Directions for this task — Repeat only the lines below from the one containing "有类别编址 (Classful Addressing)**](#1-有类别编址-classful-addressing)" through the one containing "[3.1 CIDR 与网络前缀](#31-cidr-与网络前缀)", inclusive, exactly as written.
%%
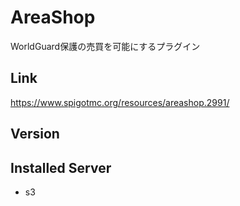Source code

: # AreaShop
WorldGuard保護の売買を可能にするプラグイン

## Link
https://www.spigotmc.org/resources/areashop.2991/

## Version

## Installed Server
- s3
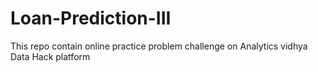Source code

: # Loan-Prediction-III
This repo contain online practice problem challenge on Analytics vidhya Data Hack platform

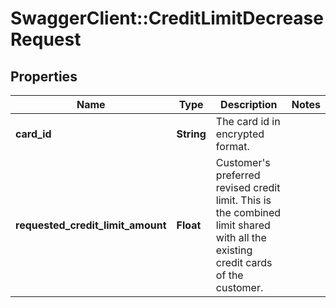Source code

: # SwaggerClient::CreditLimitDecreaseRequest

## Properties
Name | Type | Description | Notes
------------ | ------------- | ------------- | -------------
**card_id** | **String** | The card id  in encrypted format. | 
**requested_credit_limit_amount** | **Float** | Customer&#x27;s preferred revised credit limit. This is the combined limit  shared with all the existing credit cards of the customer. | 

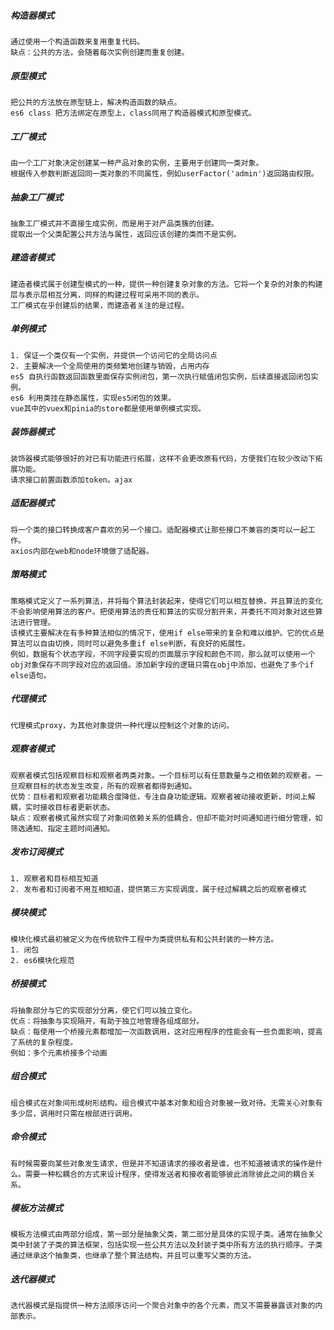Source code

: ##### 构造器模式
	通过使用一个构造函数来复用重复代码。
	缺点：公共的方法，会随着每次实例创建而重复创建。

##### 原型模式
	把公共的方法放在原型链上，解决构造函数的缺点。
	es6 class 把方法绑定在原型上，class同用了构造器模式和原型模式。

##### 工厂模式
	由一个工厂对象决定创建某一种产品对象的实例，主要用于创建同一类对象。
	根据传入参数判断返回同一类对象的不同属性，例如userFactor('admin')返回路由权限。

##### 抽象工厂模式
	抽象工厂模式并不直接生成实例，而是用于对产品类簇的创建。
	提取出一个父类配置公共方法与属性，返回应该创建的类而不是实例。

##### 建造者模式
	建造者模式属于创建型模式的一种，提供一种创建复杂对象的方法。它将一个复杂的对象的构建层与表示层相互分离，同样的构建过程可采用不同的表示。
	工厂模式在乎创建后的结果，而建造者关注的是过程。

##### 单例模式
	1. 保证一个类仅有一个实例，并提供一个访问它的全局访问点
	2. 主要解决一个全局使用的类频繁地创建与销毁，占用内存
	es5 自执行函数返回函数里面保存实例闭包，第一次执行赋值闭包实例，后续直接返回闭包实例。
	es6 利用类挂在静态属性，实现es5闭包的效果。
	vue其中的vuex和pinia的store都是使用单例模式实现。

##### 装饰器模式
	装饰器模式能够很好的对已有功能进行拓展，这样不会更改原有代码，方便我们在较少改动下拓展功能。
	请求接口前置函数添加token。ajax

##### 适配器模式
	将一个类的接口转换成客户喜欢的另一个接口。适配器模式让那些接口不兼容的类可以一起工作。
	axios内部在web和node环境做了适配器。

##### 策略模式
	策略模式定义了一系列算法，并将每个算法封装起来，使得它们可以相互替换，并且算法的变化不会影响使用算法的客户。把使用算法的责任和算法的实现分割开来，并委托不同对象对这些算法进行管理。
	该模式主要解决在有多种算法相似的情况下，使用if else带来的复杂和难以维护。它的优点是算法可以自由切换，同时可以避免多重if else判断，有良好的拓展性。
	例如，数据有个状态字段，不同字段要实现的页面展示字段和颜色不同，那么就可以使用一个obj对象保存不同字段对应的返回值。添加新字段的逻辑只需在obj中添加，也避免了多个if else语句。

##### 代理模式
	代理模式proxy，为其他对象提供一种代理以控制这个对象的访问。

##### 观察者模式
	观察者模式包括观察目标和观察者两类对象。一个目标可以有任意数量与之相依赖的观察者。一旦观察目标的状态发生改变，所有的观察者都得到通知。
	优势：目标者和观察者功能耦合度降低，专注自身功能逻辑。观察者被动接收更新，时间上解耦，实时接收目标者更新状态。
	缺点：观察者模式虽然实现了对象间依赖关系的低耦合，但却不能对时间通知进行细分管理，如筛选通知、指定主题时间通知。

##### 发布订阅模式
	1. 观察者和目标相互知道
	2. 发布者和订阅者不用互相知道，提供第三方实现调度，属于经过解耦之后的观察者模式

##### 模块模式
	模块化模式最初被定义为在传统软件工程中为类提供私有和公共封装的一种方法。
	1. 闭包
	2. es6模块化规范

##### 桥接模式
	将抽象部分与它的实现部分分离，使它们可以独立变化。
	优点：将抽象与实现隔开，有助于独立地管理各组成部分。
	缺点：每使用一个桥接元素都增加一次函数调用，这对应用程序的性能会有一些负面影响，提高了系统的复杂程度。
	例如：多个元素桥接多个动画

##### 组合模式
	组合模式在对象间形成树形结构。组合模式中基本对象和组合对象被一致对待。无需关心对象有多少层，调用时只需在根部进行调用。

##### 命令模式
	有时候需要向某些对象发生请求，但是并不知道请求的接收者是谁，也不知道被请求的操作是什么。需要一种松耦合的方式来设计程序，使得发送者和接收者能够彼此消除彼此之间的耦合关系。

##### 模板方法模式
	模板方法模式由两部分组成，第一部分是抽象父类，第二部分是具体的实现子类。通常在抽象父类中封装了子类的算法框架，包括实现一些公共方法以及封装子类中所有方法的执行顺序。子类通过继承这个抽象类，也继承了整个算法结构，并且可以重写父类的方法。

##### 迭代器模式
	迭代器模式是指提供一种方法顺序访问一个聚合对象中的各个元素，而又不需要暴露该对象的内部表示。

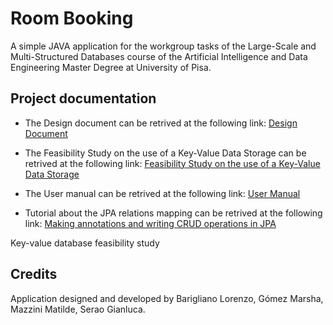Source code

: # Room Booking

A simple JAVA application for the workgroup tasks of the Large-Scale and Multi-Structured Databases course of the Artificial Intelligence and Data Engineering Master Degree at University of Pisa.

## Project documentation
- The Design document can be retrived at the following link: [Design Document](/docs/Design.md)

- The Feasibility Study on the use of a Key-Value Data Storage can be retrived at the following link: [Feasibility Study on the use of a Key-Value Data Storage](/docs/FeasibilityStudy.md)

- The User manual can be retrived at the following link: [User Manual](/docs/Manual.md)

- Tutorial about the JPA relations mapping can be retrived at the following link: [Making annotations and writing CRUD operations in JPA](/docs/Tutorial.md)

Key-value database feasibility study
## Credits

Application designed and developed by Barigliano Lorenzo, Gómez Marsha, Mazzini Matilde, Serao Gianluca.


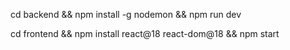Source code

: cd backend && npm install -g nodemon && npm run dev

cd frontend && npm install react@18 react-dom@18 && npm start

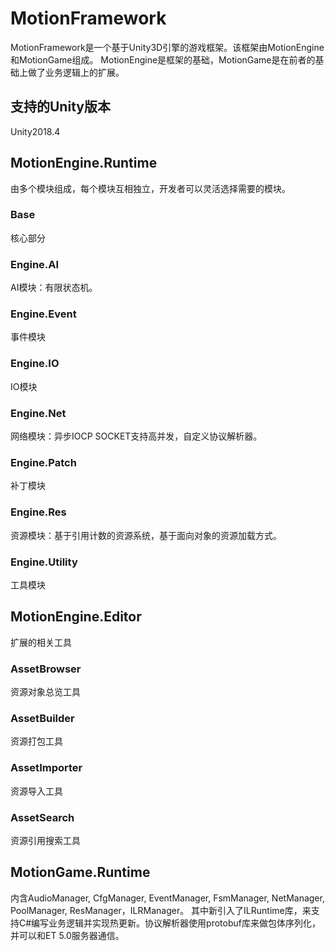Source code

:# MotionFramework
MotionFramework是一个基于Unity3D引擎的游戏框架。该框架由MotionEngine和MotionGame组成。
MotionEngine是框架的基础，MotionGame是在前者的基础上做了业务逻辑上的扩展。

## 支持的Unity版本
Unity2018.4

## MotionEngine.Runtime
由多个模块组成，每个模块互相独立，开发者可以灵活选择需要的模块。

### Base
核心部分

### Engine.AI
AI模块：有限状态机。

### Engine.Event
事件模块

### Engine.IO
IO模块

### Engine.Net
网络模块：异步IOCP SOCKET支持高并发，自定义协议解析器。

### Engine.Patch
补丁模块

### Engine.Res
资源模块：基于引用计数的资源系统，基于面向对象的资源加载方式。

### Engine.Utility
工具模块

## MotionEngine.Editor
扩展的相关工具

### AssetBrowser
资源对象总览工具

### AssetBuilder
资源打包工具

### AssetImporter
资源导入工具

### AssetSearch
资源引用搜索工具

## MotionGame.Runtime
内含AudioManager, CfgManager, EventManager, FsmManager, NetManager, PoolManager, ResManager，ILRManager。
其中新引入了ILRuntime库，来支持C#编写业务逻辑并实现热更新。协议解析器使用protobuf库来做包体序列化，并可以和ET 5.0服务器通信。
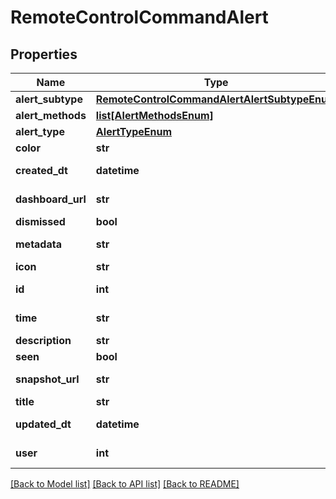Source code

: # RemoteControlCommandAlert

## Properties
Name | Type | Description | Notes
------------ | ------------- | ------------- | -------------
**alert_subtype** | [**RemoteControlCommandAlertAlertSubtypeEnum**](RemoteControlCommandAlertAlertSubtypeEnum.md) |  | 
**alert_methods** | [**list[AlertMethodsEnum]**](AlertMethodsEnum.md) |  | [optional] 
**alert_type** | [**AlertTypeEnum**](AlertTypeEnum.md) |  | 
**color** | **str** |  | 
**created_dt** | **datetime** |  | [optional] [readonly] 
**dashboard_url** | **str** |  | [optional] [readonly] 
**dismissed** | **bool** |  | [optional] 
**metadata** | **str** |  | [optional] [readonly] 
**icon** | **str** |  | 
**id** | **int** |  | [optional] [readonly] 
**time** | **str** |  | [optional] [readonly] 
**description** | **str** |  | 
**seen** | **bool** |  | [optional] 
**snapshot_url** | **str** |  | [optional] [readonly] 
**title** | **str** |  | 
**updated_dt** | **datetime** |  | [optional] [readonly] 
**user** | **int** |  | [optional] [readonly] 

[[Back to Model list]](../README.md#documentation-for-models) [[Back to API list]](../README.md#documentation-for-api-endpoints) [[Back to README]](../README.md)


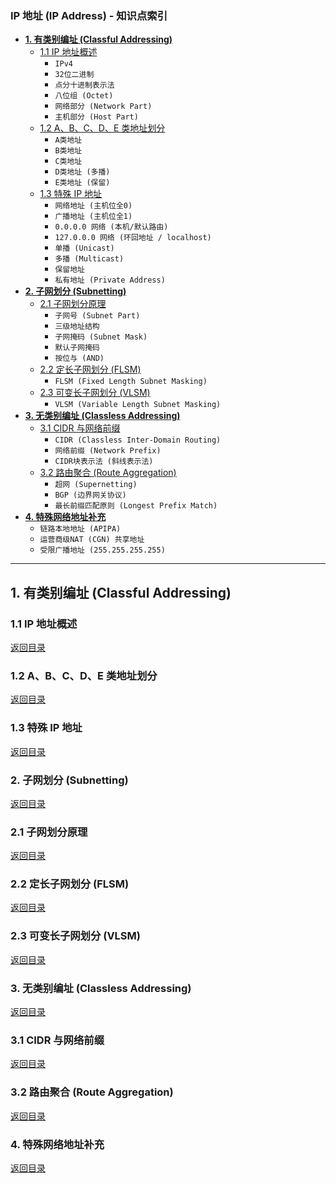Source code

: ### <a name="toc-ip"></a>IP 地址 (IP Address) - 知识点索引

*   [**1. 有类别编址 (Classful Addressing)**](#1-有类别编址-classful-addressing)
    *   [1.1 IP 地址概述](#11-ip-地址概述)
        *   `IPv4`
        *   `32位二进制`
        *   `点分十进制表示法`
        *   `八位组 (Octet)`
        *   `网络部分 (Network Part)`
        *   `主机部分 (Host Part)`
    *   [1.2 A、B、C、D、E 类地址划分](#12-abcde-类地址划分)
        *   `A类地址`
        *   `B类地址`
        *   `C类地址`
        *   `D类地址 (多播)`
        *   `E类地址 (保留)`
    *   [1.3 特殊 IP 地址](#13-特殊-ip-地址)
        *   `网络地址 (主机位全0)`
        *   `广播地址 (主机位全1)`
        *   `0.0.0.0 网络 (本机/默认路由)`
        *   `127.0.0.0 网络 (环回地址 / localhost)`
        *   `单播 (Unicast)`
        *   `多播 (Multicast)`
        *   `保留地址`
        *   `私有地址 (Private Address)`
*   [**2. 子网划分 (Subnetting)**](#2-子网划分-subnetting)
    *   [2.1 子网划分原理](#21-子网划分原理)
        *   `子网号 (Subnet Part)`
        *   `三级地址结构`
        *   `子网掩码 (Subnet Mask)`
        *   `默认子网掩码`
        *   `按位与 (AND)`
    *   [2.2 定长子网划分 (FLSM)](#22-定长子网划分-flsm)
        *   `FLSM (Fixed Length Subnet Masking)`
    *   [2.3 可变长子网划分 (VLSM)](#23-可变长子网划分-vlsm)
        *   `VLSM (Variable Length Subnet Masking)`
*   [**3. 无类别编址 (Classless Addressing)**](#3-无类别编址-classless-addressing)
    *   [3.1 CIDR 与网络前缀](#31-cidr-与网络前缀)
        *   `CIDR (Classless Inter-Domain Routing)`
        *   `网络前缀 (Network Prefix)`
        *   `CIDR块表示法 (斜线表示法)`
    *   [3.2 路由聚合 (Route Aggregation)](#32-路由聚合-route-aggregation)
        *   `超网 (Supernetting)`
        *   `BGP (边界网关协议)`
        *   `最长前缀匹配原则 (Longest Prefix Match)`
*   [**4. 特殊网络地址补充**](#4-特殊网络地址补充)
    *   `链路本地地址 (APIPA)`
    *   `运营商级NAT (CGN) 共享地址`
    *   `受限广播地址 (255.255.255.255)`

---

## 1. 有类别编址 (Classful Addressing)

### 1.1 IP 地址概述
[返回目录](#toc-ip)



### 1.2 A、B、C、D、E 类地址划分
[返回目录](#toc-ip)

### 1.3 特殊 IP 地址
[返回目录](#toc-ip)


### 2. 子网划分 (Subnetting)
[返回目录](#toc-ip)

### 2.1 子网划分原理
[返回目录](#toc-ip)

### 2.2 定长子网划分 (FLSM)
[返回目录](#toc-ip)

### 2.3 可变长子网划分 (VLSM)
[返回目录](#toc-ip)

### 3. 无类别编址 (Classless Addressing)
[返回目录](#toc-ip)

### 3.1 CIDR 与网络前缀
[返回目录](#toc-ip)

### 3.2 路由聚合 (Route Aggregation)
[返回目录](#toc-ip)

### 4. 特殊网络地址补充
[返回目录](#toc-ip)

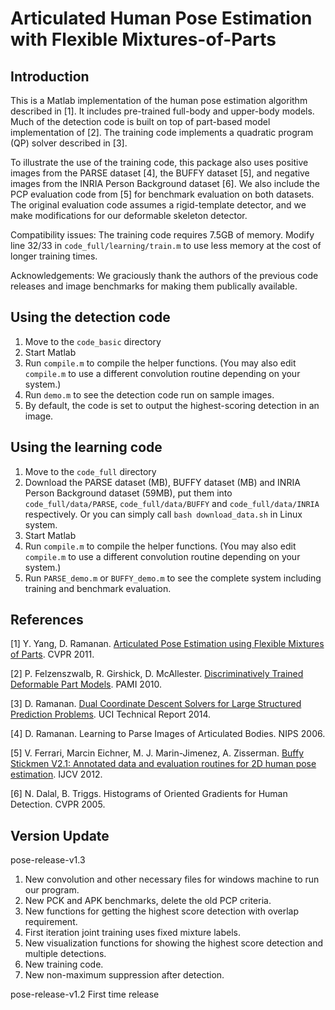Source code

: # Articulated Human Pose Estimation with Flexible Mixtures-of-Parts

## Introduction

This is a Matlab implementation of the human pose estimation algorithm described in [1]. It includes pre-trained full-body and upper-body models. Much of the detection code is built on top of part-based model implementation of [2]. The training code implements a quadratic program (QP) solver described in [3].

To illustrate the use of the training code, this package also uses positive images from the PARSE dataset [4], the BUFFY dataset [5], and negative images from the INRIA Person Background dataset [6]. We also include the PCP evaluation code from [5] for benchmark evaluation on both datasets. The original evaluation code assumes a rigid-template detector, and we make modifications for our deformable skeleton detector.

Compatibility issues: The training code requires 7.5GB of memory. Modify line 32/33 in `code_full/learning/train.m` to use less memory at the cost of longer training times.

Acknowledgements: We graciously thank the authors of the previous code releases and image benchmarks for making them publically available.

## Using the detection code

1. Move to the `code_basic` directory
2. Start Matlab
3. Run `compile.m` to compile the helper functions. (You may also edit `compile.m` to use a different convolution routine depending on your system.)
4. Run `demo.m` to see the detection code run on sample images.
5. By default, the code is set to output the highest-scoring detection in an image.

## Using the learning code

1. Move to the `code_full` directory
2. Download the PARSE dataset (MB), BUFFY dataset (MB) and INRIA Person Background dataset (59MB), put them into `code_full/data/PARSE`, `code_full/data/BUFFY` and `code_full/data/INRIA` respectively. Or you can simply call `bash download_data.sh` in Linux system. 
3. Start Matlab
4. Run `compile.m` to compile the helper functions. (You may also edit `compile.m` to use a different convolution routine depending on your system.)
5. Run `PARSE_demo.m` or `BUFFY_demo.m` to see the complete system including training and benchmark evaluation.

## References

[1] Y. Yang, D. Ramanan. [Articulated Pose Estimation using Flexible Mixtures of Parts](https://yangyi02.github.io/research/pose/pose_cvpr2011.pdf). CVPR 2011.

[2] P. Felzenszwalb, R. Girshick, D. McAllester. [Discriminatively Trained Deformable Part Models](http://www.rossgirshick.info/latent/). PAMI 2010.

[3] D. Ramanan. [Dual Coordinate Descent Solvers for Large Structured Prediction Problems](https://arxiv.org/pdf/1312.1743.pdf). UCI Technical Report 2014.

[4] D. Ramanan. Learning to Parse Images of Articulated Bodies. NIPS 2006.

[5] V. Ferrari, Marcin Eichner, M. J. Marin-Jimenez, A. Zisserman. [Buffy Stickmen V2.1: Annotated data and evaluation routines for 2D human pose estimation](http://www.robots.ox.ac.uk/~vgg/data/stickmen/index.html). IJCV 2012. 

[6] N. Dalal, B. Triggs. Histograms of Oriented Gradients for Human Detection. CVPR 2005.

## Version Update

pose-release-v1.3
1. New convolution and other necessary files for windows machine to run our program.
2. New PCK and APK benchmarks, delete the old PCP criteria.
3. New functions for getting the highest score detection with overlap requirement.
4. First iteration joint training uses fixed mixture labels.
5. New visualization functions for showing the highest score detection and multiple detections.
6. New training code.
7. New non-maximum suppression after detection.

pose-release-v1.2
First time release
%%
Exercise response —
*   [**1. 有类别编址 (Classful Addressing)**](#1-有类别编址-classful-addressing)
    *   [1.1 IP 地址概述](#11-ip-地址概述)
        *   `IPv4`
        *   `32位二进制`
        *   `点分十进制表示法`
        *   `八位组 (Octet)`
        *   `网络部分 (Network Part)`
        *   `主机部分 (Host Part)`
    *   [1.2 A、B、C、D、E 类地址划分](#12-abcde-类地址划分)
        *   `A类地址`
        *   `B类地址`
        *   `C类地址`
        *   `D类地址 (多播)`
        *   `E类地址 (保留)`
    *   [1.3 特殊 IP 地址](#13-特殊-ip-地址)
        *   `网络地址 (主机位全0)`
        *   `广播地址 (主机位全1)`
        *   `0.0.0.0 网络 (本机/默认路由)`
        *   `127.0.0.0 网络 (环回地址 / localhost)`
        *   `单播 (Unicast)`
        *   `多播 (Multicast)`
        *   `保留地址`
        *   `私有地址 (Private Address)`
*   [**2. 子网划分 (Subnetting)**](#2-子网划分-subnetting)
    *   [2.1 子网划分原理](#21-子网划分原理)
        *   `子网号 (Subnet Part)`
        *   `三级地址结构`
        *   `子网掩码 (Subnet Mask)`
        *   `默认子网掩码`
        *   `按位与 (AND)`
    *   [2.2 定长子网划分 (FLSM)](#22-定长子网划分-flsm)
        *   `FLSM (Fixed Length Subnet Masking)`
    *   [2.3 可变长子网划分 (VLSM)](#23-可变长子网划分-vlsm)
        *   `VLSM (Variable Length Subnet Masking)`
*   [**3. 无类别编址 (Classless Addressing)**](#3-无类别编址-classless-addressing)
    *   [3.1 CIDR 与网络前缀](#31-cidr-与网络前缀)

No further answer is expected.